Most Republicans wouldn’t be caught dead saying that—the official line is that they really hope that Obama’s presidency is a success. And perhaps that’s true in theory. Most conservatives would rather see the country in better shape at the end of Obama’s first term than at the beginning, and hope that his policies will help the nation. (And in fairness, I must confess that most of his cabinet choices have been much better than conservatives could have expected). But most conservatives are certain that Obama’s policies won’t work (and they haven’t shown much promise so far; stimulus packages, which are the centerpiece of Obama’s policy, no matter how big, rarely if ever work), and career Republicans hope Obama fails because otherwise they’ll be out of a job.
These hopes are tempered by the fact that pretty much everyone hates the Republican party right now. Even Republicans. Many political strategists and pundits (on both sides) think that the GOP is in for a long rebuilding period, which will fundamentally transform the party.
Not necessarily. There is ample reason to look for a Republican revival, or more accurately a Democratic failure. This, of course, was the strategy Democrats used in 2006 and 2008—the Republicans made themselves unpopular, and the Democrats cleaned up. Democrats didn’t win those years by reminding people they were Democrats; they won (in large part, at any rate) by telling people they weren’t Republicans. When the Republicans get back into power (and they will, eventually), that is almost certainly how they’ll do it. And there are quite a few chinks in the Democrat armor to exploit.
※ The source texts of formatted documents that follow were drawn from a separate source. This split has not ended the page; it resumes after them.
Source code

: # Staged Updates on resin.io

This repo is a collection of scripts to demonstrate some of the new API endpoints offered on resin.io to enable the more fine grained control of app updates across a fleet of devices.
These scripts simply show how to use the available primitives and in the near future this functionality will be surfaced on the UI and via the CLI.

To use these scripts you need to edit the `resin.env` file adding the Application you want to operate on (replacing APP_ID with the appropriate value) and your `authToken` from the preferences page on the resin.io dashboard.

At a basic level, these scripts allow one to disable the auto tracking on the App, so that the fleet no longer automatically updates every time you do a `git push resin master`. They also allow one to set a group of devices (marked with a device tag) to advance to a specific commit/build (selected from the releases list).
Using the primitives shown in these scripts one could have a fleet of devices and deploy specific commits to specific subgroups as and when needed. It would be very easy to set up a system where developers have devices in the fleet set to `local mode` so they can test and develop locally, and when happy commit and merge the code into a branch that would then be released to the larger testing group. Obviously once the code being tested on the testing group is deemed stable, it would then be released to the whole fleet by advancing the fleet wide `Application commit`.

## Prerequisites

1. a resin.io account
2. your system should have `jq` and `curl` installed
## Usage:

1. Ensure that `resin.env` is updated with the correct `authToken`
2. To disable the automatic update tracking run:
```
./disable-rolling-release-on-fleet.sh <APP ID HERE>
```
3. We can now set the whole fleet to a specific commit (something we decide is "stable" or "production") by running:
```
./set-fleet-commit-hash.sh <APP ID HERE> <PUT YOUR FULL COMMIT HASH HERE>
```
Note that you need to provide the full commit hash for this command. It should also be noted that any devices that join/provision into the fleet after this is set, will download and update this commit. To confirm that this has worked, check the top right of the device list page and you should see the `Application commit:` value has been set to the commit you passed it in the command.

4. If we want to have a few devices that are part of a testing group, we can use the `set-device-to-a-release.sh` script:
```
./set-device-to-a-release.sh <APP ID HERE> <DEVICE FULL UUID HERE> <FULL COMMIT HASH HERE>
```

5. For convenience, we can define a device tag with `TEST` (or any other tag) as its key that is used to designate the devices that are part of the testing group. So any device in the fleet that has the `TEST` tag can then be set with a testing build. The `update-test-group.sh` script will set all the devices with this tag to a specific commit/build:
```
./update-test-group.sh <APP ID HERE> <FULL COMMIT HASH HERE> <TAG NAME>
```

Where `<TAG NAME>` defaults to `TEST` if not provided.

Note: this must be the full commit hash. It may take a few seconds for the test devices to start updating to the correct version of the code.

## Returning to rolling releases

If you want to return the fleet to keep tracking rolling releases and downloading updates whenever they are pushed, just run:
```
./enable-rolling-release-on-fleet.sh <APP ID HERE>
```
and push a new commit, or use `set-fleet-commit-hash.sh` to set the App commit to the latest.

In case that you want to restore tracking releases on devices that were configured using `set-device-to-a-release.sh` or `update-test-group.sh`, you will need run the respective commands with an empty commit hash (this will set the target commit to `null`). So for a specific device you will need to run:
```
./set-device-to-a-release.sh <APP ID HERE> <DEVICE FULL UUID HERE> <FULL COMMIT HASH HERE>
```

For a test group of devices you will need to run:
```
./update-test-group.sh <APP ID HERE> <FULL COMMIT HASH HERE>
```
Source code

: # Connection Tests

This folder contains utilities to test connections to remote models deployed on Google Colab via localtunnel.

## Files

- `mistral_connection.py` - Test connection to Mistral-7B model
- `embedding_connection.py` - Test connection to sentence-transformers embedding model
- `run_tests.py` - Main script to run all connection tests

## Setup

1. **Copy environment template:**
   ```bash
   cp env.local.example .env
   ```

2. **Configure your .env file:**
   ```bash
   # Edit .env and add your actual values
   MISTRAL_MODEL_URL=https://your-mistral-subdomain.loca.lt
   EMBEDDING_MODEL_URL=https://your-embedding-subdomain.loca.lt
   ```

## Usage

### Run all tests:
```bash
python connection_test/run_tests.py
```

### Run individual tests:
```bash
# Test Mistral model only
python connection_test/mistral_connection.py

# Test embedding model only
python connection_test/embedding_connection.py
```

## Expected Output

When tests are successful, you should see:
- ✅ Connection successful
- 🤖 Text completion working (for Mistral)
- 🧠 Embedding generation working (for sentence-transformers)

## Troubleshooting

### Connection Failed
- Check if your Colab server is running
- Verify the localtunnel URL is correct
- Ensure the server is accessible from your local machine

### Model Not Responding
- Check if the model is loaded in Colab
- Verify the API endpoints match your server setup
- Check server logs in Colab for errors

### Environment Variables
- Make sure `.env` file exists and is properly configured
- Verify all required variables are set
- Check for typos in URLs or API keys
First, there are the numerous corruption scandals. When Republicans controlled the country, it seemed like every other Republican politician was engaged in scandal. But since most of the most obviously corrupt Republicans were voted out, and there are now many more Democrat leaders, the situation is reversed—now it’s the Democrats who face embarrassing stories of corruption.
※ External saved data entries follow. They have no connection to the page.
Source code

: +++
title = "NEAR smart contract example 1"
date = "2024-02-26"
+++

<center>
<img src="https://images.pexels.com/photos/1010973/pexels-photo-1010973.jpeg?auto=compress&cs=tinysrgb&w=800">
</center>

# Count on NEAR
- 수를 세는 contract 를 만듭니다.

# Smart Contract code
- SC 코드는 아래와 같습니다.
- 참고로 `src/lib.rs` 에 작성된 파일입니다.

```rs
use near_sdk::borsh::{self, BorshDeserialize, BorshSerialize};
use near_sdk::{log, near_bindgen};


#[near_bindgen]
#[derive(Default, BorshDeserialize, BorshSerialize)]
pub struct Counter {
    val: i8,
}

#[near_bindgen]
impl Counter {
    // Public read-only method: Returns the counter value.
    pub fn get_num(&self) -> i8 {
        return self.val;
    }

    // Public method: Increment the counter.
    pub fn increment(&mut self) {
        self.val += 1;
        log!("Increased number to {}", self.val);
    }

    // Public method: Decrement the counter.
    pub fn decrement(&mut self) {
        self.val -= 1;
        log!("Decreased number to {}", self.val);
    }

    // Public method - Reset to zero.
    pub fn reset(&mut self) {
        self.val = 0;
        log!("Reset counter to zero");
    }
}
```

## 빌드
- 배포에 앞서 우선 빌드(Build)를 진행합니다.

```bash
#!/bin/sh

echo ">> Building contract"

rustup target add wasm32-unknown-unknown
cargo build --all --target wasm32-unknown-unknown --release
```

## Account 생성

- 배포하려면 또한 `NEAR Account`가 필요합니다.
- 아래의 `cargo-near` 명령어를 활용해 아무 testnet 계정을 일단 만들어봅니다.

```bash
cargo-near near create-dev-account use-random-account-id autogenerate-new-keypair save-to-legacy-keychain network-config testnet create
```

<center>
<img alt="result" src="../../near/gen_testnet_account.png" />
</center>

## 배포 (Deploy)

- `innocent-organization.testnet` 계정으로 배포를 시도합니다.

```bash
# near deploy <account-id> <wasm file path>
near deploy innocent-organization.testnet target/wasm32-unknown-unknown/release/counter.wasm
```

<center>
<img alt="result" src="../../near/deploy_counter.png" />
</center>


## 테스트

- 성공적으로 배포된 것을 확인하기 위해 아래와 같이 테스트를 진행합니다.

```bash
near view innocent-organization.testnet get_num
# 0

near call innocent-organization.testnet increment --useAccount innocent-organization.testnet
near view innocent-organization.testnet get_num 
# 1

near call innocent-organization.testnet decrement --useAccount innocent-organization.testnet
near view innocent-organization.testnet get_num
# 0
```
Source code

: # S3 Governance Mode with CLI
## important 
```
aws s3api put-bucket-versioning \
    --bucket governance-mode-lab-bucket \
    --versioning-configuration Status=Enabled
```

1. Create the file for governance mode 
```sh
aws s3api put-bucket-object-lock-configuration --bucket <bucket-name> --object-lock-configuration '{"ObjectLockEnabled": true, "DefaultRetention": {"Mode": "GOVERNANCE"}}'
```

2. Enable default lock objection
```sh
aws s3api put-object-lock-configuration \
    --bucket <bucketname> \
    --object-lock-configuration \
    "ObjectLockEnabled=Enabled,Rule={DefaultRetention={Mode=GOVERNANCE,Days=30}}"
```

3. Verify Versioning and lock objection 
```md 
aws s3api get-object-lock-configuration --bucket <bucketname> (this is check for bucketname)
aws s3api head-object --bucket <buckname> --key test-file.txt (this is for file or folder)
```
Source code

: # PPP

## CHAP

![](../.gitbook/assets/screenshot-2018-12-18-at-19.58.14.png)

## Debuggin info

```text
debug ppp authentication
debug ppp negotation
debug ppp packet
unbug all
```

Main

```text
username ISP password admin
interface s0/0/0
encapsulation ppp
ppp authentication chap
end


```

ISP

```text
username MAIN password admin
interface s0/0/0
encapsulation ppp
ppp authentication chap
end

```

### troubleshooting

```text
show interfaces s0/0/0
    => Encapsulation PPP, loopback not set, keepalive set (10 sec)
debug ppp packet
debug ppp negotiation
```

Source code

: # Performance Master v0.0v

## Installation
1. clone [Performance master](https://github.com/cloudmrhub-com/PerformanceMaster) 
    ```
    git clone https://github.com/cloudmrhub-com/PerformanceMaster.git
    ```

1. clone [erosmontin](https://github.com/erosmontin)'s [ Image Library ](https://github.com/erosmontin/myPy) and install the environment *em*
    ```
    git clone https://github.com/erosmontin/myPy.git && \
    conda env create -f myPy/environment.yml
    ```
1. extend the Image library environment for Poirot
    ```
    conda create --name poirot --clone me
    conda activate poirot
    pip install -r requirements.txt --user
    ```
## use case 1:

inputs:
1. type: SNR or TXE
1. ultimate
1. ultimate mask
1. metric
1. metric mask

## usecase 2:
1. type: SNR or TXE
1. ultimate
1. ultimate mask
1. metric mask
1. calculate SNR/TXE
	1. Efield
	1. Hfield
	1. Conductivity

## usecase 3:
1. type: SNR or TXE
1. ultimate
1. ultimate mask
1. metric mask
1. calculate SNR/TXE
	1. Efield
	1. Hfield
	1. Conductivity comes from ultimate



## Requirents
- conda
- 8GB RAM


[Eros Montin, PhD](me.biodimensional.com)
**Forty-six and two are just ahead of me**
Governor Rod Blagovich is the best example, because of his Obama connection and nigh-delusional arrogance. And Charlie Rangel, Chris Dodd, and Barney Frank all have ethical issues of their own, which can be exploited by Republican challengers. Of course, Hillary Clinton, as always, is in a class by herself—the shady dealings of the Clinton Foundation are prime political ammunition.
And now that the Democrat party is firmly entrenched, Republicans have something to fight against. It was always extremely hard for conservative Republicans to argue their case as long as fellow Republican George Bush was in the White House. (And if Bush was no conservative, it is equally true he wasn’t a liberal). Now, if (when) things go bad, Republicans can place the blame squarely on someone else’s shoulders.
And finally, Barack Obama himself, depending on how he governs, is either the Republicans strongest card or greatest threat. If he governs well (or seems to, which is much more important), then Republicans thinking of running for public office might want to think about waiting for 2014. But if not, then his performance will be an invaluable argument for Republicans.
It is far, far to early to even make an early judgment as to the effectiveness of Obama’s administration. One thing is for certain, though—there won’t be a honeymoon period. Obama is expected to start on his economic plan immediately, which represents a very difficult task, and has already blown off the Politico and (accidentally) insulted Rush Limbaugh. Nobody really cares about either mistake (and the Politico incident, while Obama doubtless wishes it hadn’t happened, wasn’t anything Obama could have predicted), but it does remind some of the fact that when off script, Obama can deliver gaffes as devastating as anything Joe Biden can come up with.
I hope that Obama leaves the nation in better shape than it was when he found it. I’m almost certain he won’t, and would much rather have a Republican government in 2012. And while things do look bad for the Republican party right now, a quick comeback is well within the realm of possibility.